During the XVIII century, when it was believed that illnesses were caused by the magnetic influence of astral bodies, Franz Anton Mesmer induced his patients into a state similar to the hypnotic one, utilising what he believed to be “animal magnetism”. Even though Mesmerism was rapidly discredited, it continued to be used even after the Mesmer’s death, since it very often seemed to procure “miraculous” cures. When James Braid re examined Mesmerism in the XIX century he discovered that the power of simple suggestion was as effective as Mesmerism or any other methods for inducing modified states of consciousness.
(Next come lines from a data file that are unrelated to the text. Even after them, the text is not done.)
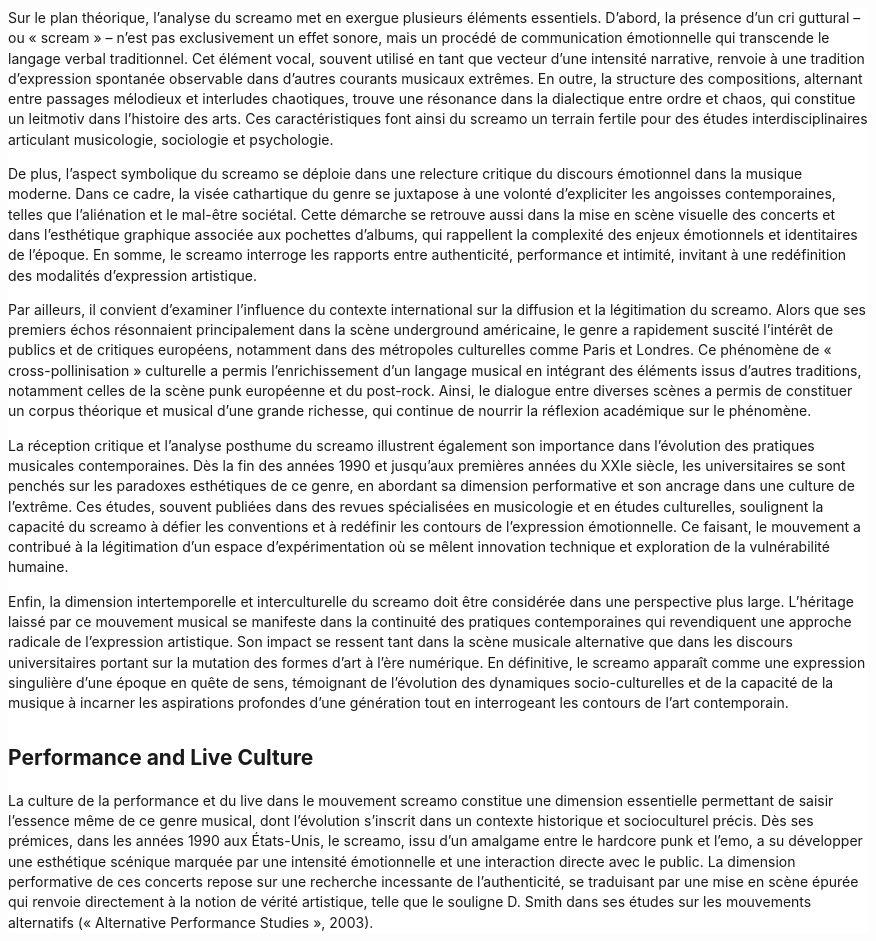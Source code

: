 Sur le plan théorique, l’analyse du screamo met en exergue plusieurs éléments essentiels. D’abord,
la présence d’un cri guttural – ou « scream » – n’est pas exclusivement un effet sonore, mais un
procédé de communication émotionnelle qui transcende le langage verbal traditionnel. Cet élément
vocal, souvent utilisé en tant que vecteur d’une intensité narrative, renvoie à une tradition
d’expression spontanée observable dans d’autres courants musicaux extrêmes. En outre, la structure
des compositions, alternant entre passages mélodieux et interludes chaotiques, trouve une résonance
dans la dialectique entre ordre et chaos, qui constitue un leitmotiv dans l’histoire des arts. Ces
caractéristiques font ainsi du screamo un terrain fertile pour des études interdisciplinaires
articulant musicologie, sociologie et psychologie.

De plus, l’aspect symbolique du screamo se déploie dans une relecture critique du discours
émotionnel dans la musique moderne. Dans ce cadre, la visée cathartique du genre se juxtapose à une
volonté d’expliciter les angoisses contemporaines, telles que l’aliénation et le mal-être sociétal.
Cette démarche se retrouve aussi dans la mise en scène visuelle des concerts et dans l’esthétique
graphique associée aux pochettes d’albums, qui rappellent la complexité des enjeux émotionnels et
identitaires de l’époque. En somme, le screamo interroge les rapports entre authenticité,
performance et intimité, invitant à une redéfinition des modalités d’expression artistique.

Par ailleurs, il convient d’examiner l’influence du contexte international sur la diffusion et la
légitimation du screamo. Alors que ses premiers échos résonnaient principalement dans la scène
underground américaine, le genre a rapidement suscité l’intérêt de publics et de critiques
européens, notamment dans des métropoles culturelles comme Paris et Londres. Ce phénomène de «
cross-pollinisation » culturelle a permis l’enrichissement d’un langage musical en intégrant des
éléments issus d’autres traditions, notamment celles de la scène punk européenne et du post-rock.
Ainsi, le dialogue entre diverses scènes a permis de constituer un corpus théorique et musical d’une
grande richesse, qui continue de nourrir la réflexion académique sur le phénomène.

La réception critique et l’analyse posthume du screamo illustrent également son importance dans
l’évolution des pratiques musicales contemporaines. Dès la fin des années 1990 et jusqu’aux
premières années du XXIe siècle, les universitaires se sont penchés sur les paradoxes esthétiques de
ce genre, en abordant sa dimension performative et son ancrage dans une culture de l’extrême. Ces
études, souvent publiées dans des revues spécialisées en musicologie et en études culturelles,
soulignent la capacité du screamo à défier les conventions et à redéfinir les contours de
l’expression émotionnelle. Ce faisant, le mouvement a contribué à la légitimation d’un espace
d’expérimentation où se mêlent innovation technique et exploration de la vulnérabilité humaine.

Enfin, la dimension intertemporelle et interculturelle du screamo doit être considérée dans une
perspective plus large. L’héritage laissé par ce mouvement musical se manifeste dans la continuité
des pratiques contemporaines qui revendiquent une approche radicale de l’expression artistique. Son
impact se ressent tant dans la scène musicale alternative que dans les discours universitaires
portant sur la mutation des formes d’art à l’ère numérique. En définitive, le screamo apparaît comme
une expression singulière d’une époque en quête de sens, témoignant de l’évolution des dynamiques
socio-culturelles et de la capacité de la musique à incarner les aspirations profondes d’une
génération tout en interrogeant les contours de l’art contemporain.

## Performance and Live Culture

La culture de la performance et du live dans le mouvement screamo constitue une dimension
essentielle permettant de saisir l’essence même de ce genre musical, dont l’évolution s’inscrit dans
un contexte historique et socioculturel précis. Dès ses prémices, dans les années 1990 aux
États-Unis, le screamo, issu d’un amalgame entre le hardcore punk et l’emo, a su développer une
esthétique scénique marquée par une intensité émotionnelle et une interaction directe avec le
public. La dimension performative de ces concerts repose sur une recherche incessante de
l’authenticité, se traduisant par une mise en scène épurée qui renvoie directement à la notion de
vérité artistique, telle que le souligne D. Smith dans ses études sur les mouvements alternatifs («
Alternative Performance Studies », 2003).
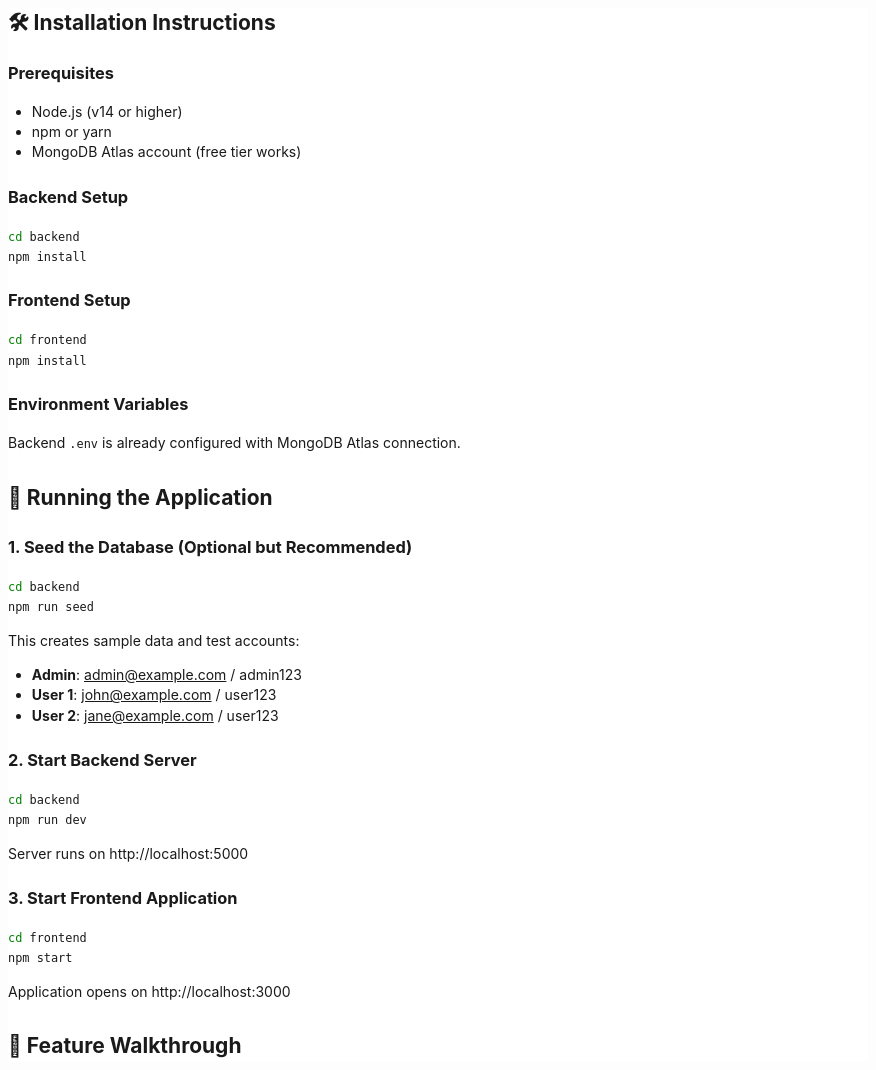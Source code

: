 ## 🛠️ Installation Instructions

### Prerequisites
- Node.js (v14 or higher)
- npm or yarn
- MongoDB Atlas account (free tier works)

### Backend Setup
```bash
cd backend
npm install
```

### Frontend Setup
```bash
cd frontend
npm install
```

### Environment Variables
Backend `.env` is already configured with MongoDB Atlas connection.

## 🚀 Running the Application

### 1. Seed the Database (Optional but Recommended)
```bash
cd backend
npm run seed
```

This creates sample data and test accounts:
- **Admin**: admin@example.com / admin123
- **User 1**: john@example.com / user123
- **User 2**: jane@example.com / user123

### 2. Start Backend Server
```bash
cd backend
npm run dev
```
Server runs on http://localhost:5000

### 3. Start Frontend Application
```bash
cd frontend
npm start
```
Application opens on http://localhost:3000

## 🎯 Feature Walkthrough
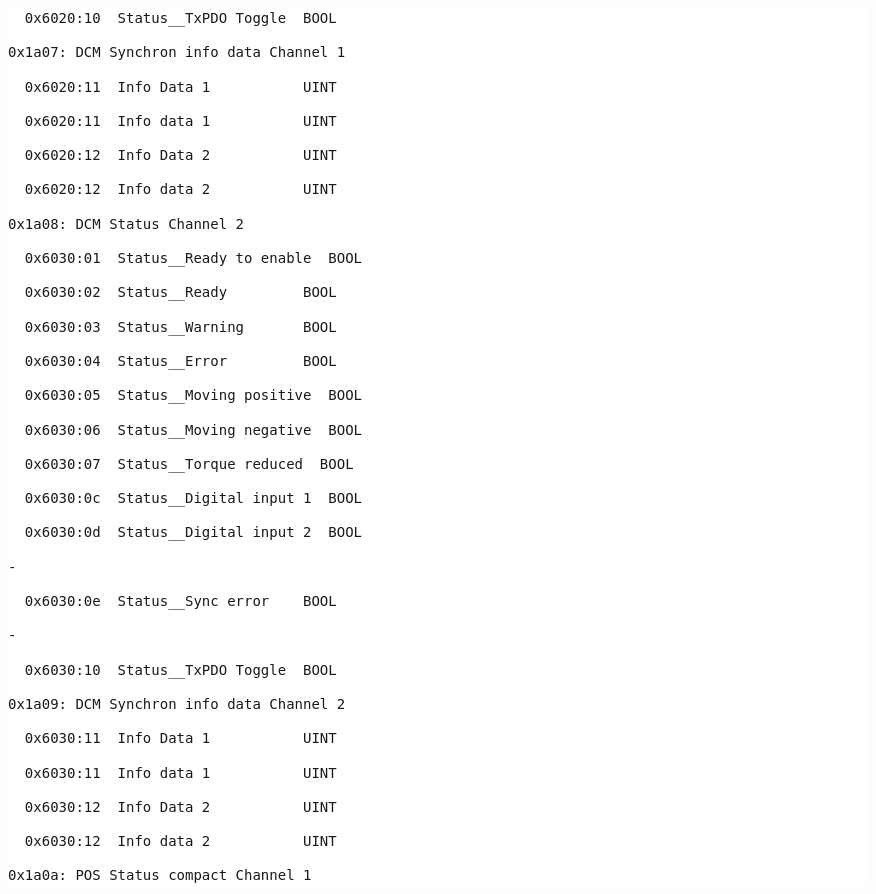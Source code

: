 <td colspan=2 align="left"><pre>  0x6020:10  Status__TxPDO Toggle  BOOL</pre></td>
</tr>
<tr>
<td colspan=3 align="left"><pre>0x1a07: DCM Synchron info data Channel 1</pre></td>
</tr>
<tr>
<td><pre>  0x6020:11  Info Data 1           UINT</pre></td>
<td colspan=2 align="left"><pre>  0x6020:11  Info data 1           UINT</pre></td>
</tr>
<tr>
<td><pre>  0x6020:12  Info Data 2           UINT</pre></td>
<td colspan=2 align="left"><pre>  0x6020:12  Info data 2           UINT</pre></td>
</tr>
<tr>
<td colspan=3 align="left"><pre>0x1a08: DCM Status Channel 2</pre></td>
</tr>
<tr>
<td colspan=3 align="left"><pre>  0x6030:01  Status__Ready to enable  BOOL</pre></td>
</tr>
<tr>
<td colspan=3 align="left"><pre>  0x6030:02  Status__Ready         BOOL</pre></td>
</tr>
<tr>
<td colspan=3 align="left"><pre>  0x6030:03  Status__Warning       BOOL</pre></td>
</tr>
<tr>
<td colspan=3 align="left"><pre>  0x6030:04  Status__Error         BOOL</pre></td>
</tr>
<tr>
<td colspan=3 align="left"><pre>  0x6030:05  Status__Moving positive  BOOL</pre></td>
</tr>
<tr>
<td colspan=3 align="left"><pre>  0x6030:06  Status__Moving negative  BOOL</pre></td>
</tr>
<tr>
<td colspan=3 align="left"><pre>  0x6030:07  Status__Torque reduced  BOOL</pre></td>
</tr>
<tr>
<td colspan=3 align="left"><pre>  0x6030:0c  Status__Digital input 1  BOOL</pre></td>
</tr>
<tr>
<td colspan=3 align="left"><pre>  0x6030:0d  Status__Digital input 2  BOOL</pre></td>
</tr>
<tr>
<td><pre>-</pre></td>
<td colspan=2 align="left"><pre>  0x6030:0e  Status__Sync error    BOOL</pre></td>
</tr>
<tr>
<td><pre>-</pre></td>
<td colspan=2 align="left"><pre>  0x6030:10  Status__TxPDO Toggle  BOOL</pre></td>
</tr>
<tr>
<td colspan=3 align="left"><pre>0x1a09: DCM Synchron info data Channel 2</pre></td>
</tr>
<tr>
<td><pre>  0x6030:11  Info Data 1           UINT</pre></td>
<td colspan=2 align="left"><pre>  0x6030:11  Info data 1           UINT</pre></td>
</tr>
<tr>
<td><pre>  0x6030:12  Info Data 2           UINT</pre></td>
<td colspan=2 align="left"><pre>  0x6030:12  Info data 2           UINT</pre></td>
</tr>
<tr>
<td colspan=3 align="left"><pre>0x1a0a: POS Status compact Channel 1</pre></td>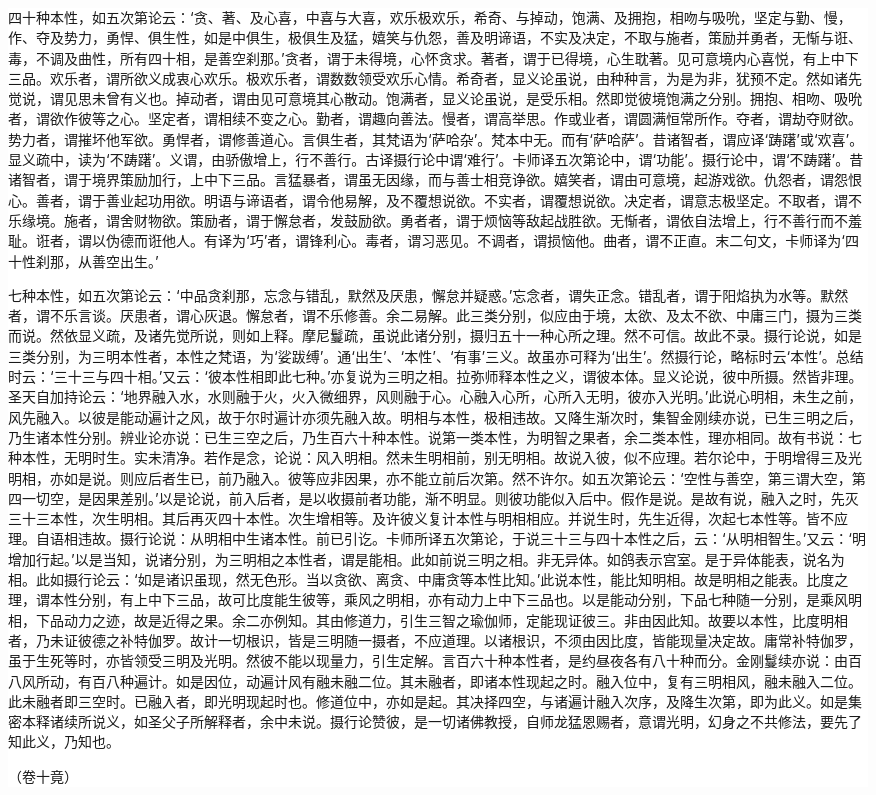 四十种本性，如五次第论云：‘贪、著、及心喜，中喜与大喜，欢乐极欢乐，希奇、与掉动，饱满、及拥抱，相吻与吸吮，坚定与勤、慢，作、夺及势力，勇悍、俱生性，如是中俱生，极俱生及猛，嬉笑与仇怨，善及明谛语，不实及决定，不取与施者，策励并勇者，无惭与诳、毒，不调及曲性，所有四十相，是善空刹那。’贪者，谓于未得境，心怀贪求。著者，谓于已得境，心生耽著。见可意境内心喜悦，有上中下三品。欢乐者，谓所欲义成衷心欢乐。极欢乐者，谓数数领受欢乐心情。希奇者，显义论虽说，由种种言，为是为非，犹预不定。然如诸先觉说，谓见思未曾有义也。掉动者，谓由见可意境其心散动。饱满者，显义论虽说，是受乐相。然即觉彼境饱满之分别。拥抱、相吻、吸吮者，谓欲作彼等之心。坚定者，谓相续不变之心。勤者，谓趣向善法。慢者，谓高举思。作或业者，谓圆满恒常所作。夺者，谓劫夺财欲。势力者，谓摧坏他军欲。勇悍者，谓修善道心。言俱生者，其梵语为‘萨哈杂’。梵本中无。而有‘萨哈萨’。昔诸智者，谓应译‘踌躇’或‘欢喜’。显义疏中，读为‘不踌躇’。义谓，由骄傲增上，行不善行。古译摄行论中谓‘难行’。卡师译五次第论中，谓‘功能’。摄行论中，谓‘不踌躇’。昔诸智者，谓于境界策励加行，上中下三品。言猛暴者，谓虽无因缘，而与善士相竞诤欲。嬉笑者，谓由可意境，起游戏欲。仇怨者，谓怨恨心。善者，谓于善业起功用欲。明语与谛语者，谓令他易解，及不覆想说欲。不实者，谓覆想说欲。决定者，谓意志极坚定。不取者，谓不乐缘境。施者，谓舍财物欲。策励者，谓于懈怠者，发鼓励欲。勇者者，谓于烦恼等敌起战胜欲。无惭者，谓依自法增上，行不善行而不羞耻。诳者，谓以伪德而诳他人。有译为‘巧’者，谓锋利心。毒者，谓习恶见。不调者，谓损恼他。曲者，谓不正直。末二句文，卡师译为‘四十性刹那，从善空出生。’

七种本性，如五次第论云：‘中品贪刹那，忘念与错乱，默然及厌患，懈怠并疑惑。’忘念者，谓失正念。错乱者，谓于阳焰执为水等。默然者，谓不乐言谈。厌患者，谓心灰退。懈怠者，谓不乐修善。余二易解。此三类分别，似应由于境，太欲、及太不欲、中庸三门，摄为三类而说。然依显义疏，及诸先觉所说，则如上释。摩尼鬘疏，虽说此诸分别，摄归五十一种心所之理。然不可信。故此不录。摄行论说，如是三类分别，为三明本性者，本性之梵语，为‘娑跋缚’。通‘出生’、‘本性’、‘有事’三义。故虽亦可释为‘出生’。然摄行论，略标时云‘本性’。总结时云：‘三十三与四十相。’又云：‘彼本性相即此七种。’亦复说为三明之相。拉弥师释本性之义，谓彼本体。显义论说，彼中所摄。然皆非理。圣天自加持论云：‘地界融入水，水则融于火，火入微细界，风则融于心。心融入心所，心所入无明，彼亦入光明。’此说心明相，未生之前，风先融入。以彼是能动遍计之风，故于尔时遍计亦须先融入故。明相与本性，极相违故。又降生渐次时，集智金刚续亦说，已生三明之后，乃生诸本性分别。辨业论亦说：已生三空之后，乃生百六十种本性。说第一类本性，为明智之果者，余二类本性，理亦相同。故有书说：七种本性，无明时生。实未清净。若作是念，论说：风入明相。然未生明相前，别无明相。故说入彼，似不应理。若尔论中，于明增得三及光明相，亦如是说。则应后者生已，前乃融入。彼等应非因果，亦不能立前后次第。然不许尔。如五次第论云：‘空性与善空，第三谓大空，第四一切空，是因果差别。’以是论说，前入后者，是以收摄前者功能，渐不明显。则彼功能似入后中。假作是说。是故有说，融入之时，先灭三十三本性，次生明相。其后再灭四十本性。次生增相等。及许彼义复计本性与明相相应。并说生时，先生近得，次起七本性等。皆不应理。自语相违故。摄行论说：从明相中生诸本性。前已引讫。卡师所译五次第论，于说三十三与四十本性之后，云：‘从明相智生。’又云：‘明增加行起。’以是当知，说诸分别，为三明相之本性者，谓是能相。此如前说三明之相。非无异体。如鸽表示宫室。是于异体能表，说名为相。此如摄行论云：‘如是诸识虽现，然无色形。当以贪欲、离贪、中庸贪等本性比知。’此说本性，能比知明相。故是明相之能表。比度之理，谓本性分别，有上中下三品，故可比度能生彼等，乘风之明相，亦有动力上中下三品也。以是能动分别，下品七种随一分别，是乘风明相，下品动力之迹，故是近得之果。余二亦例知。其由修道力，引生三智之瑜伽师，定能现证彼三。非由因此知。故要以本性，比度明相者，乃未证彼德之补特伽罗。故计一切根识，皆是三明随一摄者，不应道理。以诸根识，不须由因比度，皆能现量决定故。庸常补特伽罗，虽于生死等时，亦皆领受三明及光明。然彼不能以现量力，引生定解。言百六十种本性者，是约昼夜各有八十种而分。金刚鬘续亦说：由百八风所动，有百八种遍计。如是因位，动遍计风有融未融二位。其未融者，即诸本性现起之时。融入位中，复有三明相风，融未融入二位。此未融者即三空时。已融入者，即光明现起时也。修道位中，亦如是起。其决择四空，与诸遍计融入次序，及降生次第，即为此义。如是集密本释诸续所说义，如圣父子所解释者，余中未说。摄行论赞彼，是一切诸佛教授，自师龙猛恩赐者，意谓光明，幻身之不共修法，要先了知此义，乃知也。

（卷十竟）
It was Braid who introduced the terminology “hypnosis” and, for some time, hypnosis became a psychological tool with scientific credibility.
In the beginning of the XX century, hypnosis was almost only exclusively used by stage hypnotists, projecting in this way a distorted vision of such powerful therapeutic tool. In 1955, the British Medical Association introduced hypnosis in the education of the Medical School. In recent years hypnosis has become a valuable addition to conventional medical treatment.